Former RTÉ presenter Brian Farrell dies aged 85
Broadcaster had unique presentation style and ‘extraordinary’ knowledge of Irish politics
Brian Farrell, one of Ireland’s leading broadcasters and academics, has died at the age of 85.
Mr Farrell presented some of the top current affairs programmes on RTÉ over four decades and led the coverage of ten general election counts over the period.
He was also known to generations of students at UCD as an inspirational lecturer on politics.
Farrell wrote a number of important books on Irish politics including the seminal Chairman Or Chief?: The Role of Taoiseach in Irish Government which examined the role of the Taoiseach.
Born in 1929 in Manchester to Irish parents Farrell moved to Dublin to live with his grandparents during the Second World War.
He was educated at Colaiste Mhuire, University College Dublin and Harvard University.
He married Marie-Therese Dillon, granddaughter of the Irish nationalist leader John Dillon in April 1955.
Mr Farrell joined the administrative staff of University College Dublin in 1955, later became director of extramural studies, and in 1957 became assistant to the registrar.
In 1966, he began lecturing in the department of ethics and politics at UCD and went on to become senior lecturer in politics and later associate professor of politics.
He came to wider public attention as an authoratative commentator on current affairs.
His career in the media began as a leader writer in the Irish Press newspaper. He did some radio work in the 1950s and became a presenter with RTE television shortly after it began broadcasting in 1962.
In the following decades he presented a series of flagship current affairs programmes including Broadsheet, Newsbeat, 7 Days, Today Tonight and Prime Time.
He covered major events at home and abroad, starting with the visit of American president John F Kennedy to Ireland in 1963.
He has presented the results programmes for ten Irish general elections and interviewed several US presidents, including Ronald Reagan.
He was twice honoured with Jacob’s Awards, the first in 1968 for his presentation of 7 Days and the second for his role in the RTÉ coverage of the 1977 general election results.
In December 2000, he presented an Irish historical programme 100 Years, a retrospective of events in Ireland over the 20th century.
Two of his sons, David Farrell and Theo Farrell, followed Brian Farrell into academia: David is professor of politics in the school of politics and international relations at UCD and Theo is professor of war studies at King’s College, London.

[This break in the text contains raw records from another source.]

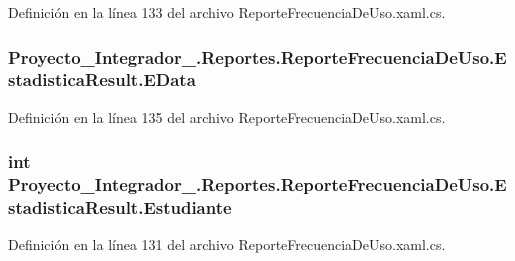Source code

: Definición en la línea 133 del archivo Reporte\-Frecuencia\-De\-Uso.\-xaml.\-cs.

\hypertarget{struct_proyecto___integrador__3_1_1_reportes_1_1_reporte_frecuencia_de_uso_1_1_estadistica_result_a658dfafbad0962130a3ee73c8b5f1c4b}{
\subsubsection[{E\-Data}]{ Proyecto\-\_\-\-Integrador\-\_.\-Reportes.\-Reporte\-Frecuencia\-De\-Uso.\-Estadistica\-Result.\-E\-Data}}\label{struct_proyecto___integrador__3_1_1_reportes_1_1_reporte_frecuencia_de_uso_1_1_estadistica_result_a658dfafbad0962130a3ee73c8b5f1c4b}


Definición en la línea 135 del archivo Reporte\-Frecuencia\-De\-Uso.\-xaml.\-cs.

\hypertarget{struct_proyecto___integrador__3_1_1_reportes_1_1_reporte_frecuencia_de_uso_1_1_estadistica_result_a5e294c376eacca0ef132c57203b06e2d}{
\subsubsection[{Estudiante}]{\setlength{\rightskip}{0pt plus 5cm}int Proyecto\-\_\-\-Integrador\-\_.\-Reportes.\-Reporte\-Frecuencia\-De\-Uso.\-Estadistica\-Result.\-Estudiante}}\label{struct_proyecto___integrador__3_1_1_reportes_1_1_reporte_frecuencia_de_uso_1_1_estadistica_result_a5e294c376eacca0ef132c57203b06e2d}


Definición en la línea 131 del archivo Reporte\-Frecuencia\-De\-Uso.\-xaml.\-cs.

President Michael D. Higgins extended his sympathies to Farrell’s family. He was “ an outstanding broadcaster and political commentator and in so many ways he set the standard for others to follow, during the early days of RTE television,” Mr Higgins said in a statement issued from Malawi.
“He will be missed by all, but particularly by those of us who knew him as a friend,” he said.

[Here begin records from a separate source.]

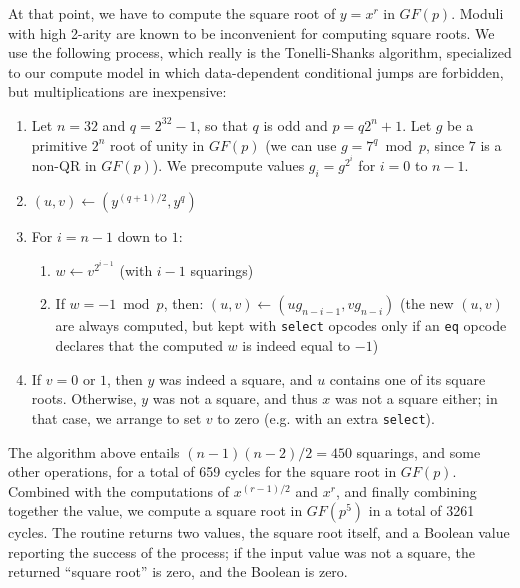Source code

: \documentclass{llncs}
\newcommand{\GF}{GF}
\begin{document}
At that point, we have to compute the square root of $y = x^r$ in
$\GF(p)$. Moduli with high 2-arity are known to be inconvenient for
computing square roots. We use the following process, which really is
the Tonelli-Shanks algorithm, specialized to our compute model in which
data-dependent conditional jumps are forbidden, but multiplications are
inexpensive:
\begin{enumerate}

    \item Let $n = 32$ and $q = 2^{32} - 1$, so that $q$ is odd and
    $p = q 2^n + 1$. Let $g$ be a primitive $2^n$ root of unity in
    $\GF(p)$ (we can use $g = 7^q \bmod p$, since $7$ is a non-QR in
    $\GF(p)$). We precompute values $g_i = g^{2^i}$ for $i = 0$ to
    $n-1$.

    \item $(u, v) \leftarrow (y^{(q+1)/2}, y^q)$

    \item For $i = n-1$ down to $1$:
        \begin{enumerate}
            \item $w \leftarrow v^{2^{i-1}}$ (with $i-1$ squarings)
            \item If $w = -1 \bmod p$, then:
            $(u, v) \leftarrow (u g_{n-i-1}, v g_{n-i})$ (the new
            $(u, v)$ are always computed, but kept with \verb+select+
            opcodes only if an \verb+eq+ opcode declares that the computed
            $w$ is indeed equal to $-1$)
        \end{enumerate}

    \item If $v = 0$ or $1$, then $y$ was indeed a square, and $u$ contains
    one of its square roots. Otherwise, $y$ was not a square, and thus
    $x$ was not a square either; in that case, we arrange to set $v$ to
    zero (e.g. with an extra \verb+select+).

\end{enumerate}
The algorithm above entails $(n-1)(n-2)/2 = 450$ squarings, and some other
operations, for a total of 659 cycles for the square root in $\GF(p)$.
Combined with the computations of $x^{(r-1)/2}$ and $x^r$, and finally
combining together the value, we compute a square root in $\GF(p^5)$
in a total of 3261 cycles. The routine returns two values, the square
root itself, and a Boolean value reporting the success of the process;
if the input value was not a square, the returned ``square root'' is zero,
and the Boolean is zero.
\end{document}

RTÉ director general Noel Curran described him as “one of the most respected and talented Current Affairs presenters ever to appear on RTÉ”.

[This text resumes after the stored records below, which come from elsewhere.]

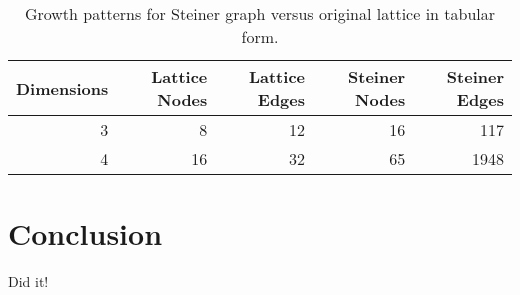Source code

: \documentclass[12pt]{dalcsthesis}
\begin{document}
\begin{table}[tbh]
\centering
\begin{tabular}{|r|r|r|r|r|}
    \hline
    Dimensions & Lattice Nodes & Lattice Edges & Steiner Nodes & Steiner Edges \\
    \hline \hline
    3 & 8 & 12 & 16 & 117 \\
    \hline
    4 & 16 & 32 & 65 & 1948 \\
    \hline
\end{tabular}
 \caption{\label{tab-steiner_growth}Growth patterns for Steiner
    graph versus original lattice in tabular form. }
\end{table}


\chapter{Conclusion}

Did it!



\end{document}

“His incisive analysis was paired with a unique presentation style and a depth of knowledge about Irish politics that was extraordinary,” Mr Curran said.
“He was also a fantastic colleague. Wise, witty, supportive but also not afraid to challenge, he was a hugely positive presence on the current affairs team. I consider it a privilege to have worked with him. Our thoughts are with his family.”
Secretary of the National Union of Journalists Seamus Dooley paid tribute to “one of the finest interviewers of his generation, asking the questions the viewer wanted asked — always dogged, always determined but always courteous.”
“Colleagues remember Brian for his generosity of spirit, his willingness to share information, ideas and wisdom and of course his sparking sense of humour,” he said.